You can set xlrd to DEBUG mode, which will show you which bytes its parsing, and exactly where in the file there is an error:
import xlrd
xlrd.DEBUG = 2
workbook = xlrd.open_workbook(u'/home/sparker/Downloads/20131117_040934_B2B_REP_YLD_100_D_LT.xls')
Here's the results, slightly trimmed down for the sake of SO:
parse_globals: record code is 0x0293
parse_globals: record code is 0x0293
parse_globals: record code is 0x0085
CODEPAGE: codepage 1200 -> encoding 'utf_16_le'
BOUNDSHEET: bv=80 data '\xfd\x04\x00\x00\x00\x00\x18\x00B2B_REP_YLD_100_D_SQ.rpt'
BOUNDSHEET: inx=0 vis=0 sheet_name=u'B2B_REP_YLD_100_D_SQ.rpt' abs_posn=1277 sheet_type=0x00
parse_globals: record code is 0x000a
GET_SHEETS: [u'B2B_REP_YLD_100_D_SQ.rpt'] [1277]
GET_SHEETS: sheetno = 0 [u'B2B_REP_YLD_100_D_SQ.rpt'] [1277]
reqd: 0x0010
getbof(): data='\x00\x06\x10\x00\xbb\r\xcc\x07\x00\x00\x00\x00\x06\x00\x00\x00'
getbof(): op=0x0809 version2=0x0600 streamtype=0x0010
getbof(): BOF found at offset 1277; savpos=1277
BOF: op=0x0809 vers=0x0600 stream=0x0010 buildid=3515 buildyr=1996 -> BIFF80
Traceback (most recent call last):
File "<stdin>", line 1, in <module>
File "build/bdist.macosx-10.4-x86_64/egg/xlrd/__init__.py", line 457, in open_workbook
File "build/bdist.macosx-10.4-x86_64/egg/xlrd/__init__.py", line 1007, in get_sheets
File "build/bdist.macosx-10.4-x86_64/egg/xlrd/__init__.py", line 998, in get_sheet
File "build/bdist.macosx-10.4-x86_64/egg/xlrd/sheet.py", line 864, in read
struct.error: unpack requires a string argument of length 8
Specifically, you can see that it parses the name of the workbook named u'B2B_REP_YLD_100_D_SQ.rpt.

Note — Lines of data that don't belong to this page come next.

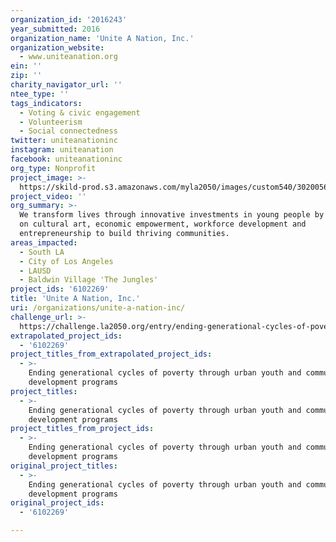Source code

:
 ```yaml
---
organization_id: '2016243'
year_submitted: 2016
organization_name: 'Unite A Nation, Inc.'
organization_website:
  - www.uniteanation.org
ein: ''
zip: ''
charity_navigator_url: ''
ntee_type: ''
tags_indicators:
  - Voting & civic engagement
  - Volunteerism
  - Social connectedness
twitter: uniteanationinc
instagram: uniteanation
facebook: uniteanationinc
org_type: Nonprofit
project_image: >-
  https://skild-prod.s3.amazonaws.com/myla2050/images/custom540/3020056105741-team91.jpeg
project_video: ''
org_summary: >-
  We transform lives through innovative investments in young people by focusing
  on cultural art, economic empowerment, workforce development and
  entrepreneurship to build thriving communities.
areas_impacted:
  - South LA
  - City of Los Angeles
  - LAUSD
  - Baldwin Village 'The Jungles'
project_ids: '6102269'
title: 'Unite A Nation, Inc.'
uri: /organizations/unite-a-nation-inc/
challenge_url: >-
  https://challenge.la2050.org/entry/ending-generational-cycles-of-poverty-through-urban-youth-and-community-development-programs
extrapolated_project_ids:
  - '6102269'
project_titles_from_extrapolated_project_ids:
  - >-
    Ending generational cycles of poverty through urban youth and community
    development programs
project_titles:
  - >-
    Ending generational cycles of poverty through urban youth and community
    development programs
project_titles_from_project_ids:
  - >-
    Ending generational cycles of poverty through urban youth and community
    development programs
original_project_titles:
  - >-
    Ending generational cycles of poverty through urban youth and community
    development programs 
original_project_ids:
  - '6102269'

---
```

Lets check the source code. The traceback throws an error here where we can see from the parent loop that we're trying to parse the XL_DIMENSION and XL_DIMENSION2 values. These directly correspond to the shape of the Excel Sheet.
And that's where there's a problem in your workbook. It's not being made correctly. So, back to my original question, who made the excel macro? It needs to be fixed. But that's for another SO question, some other time.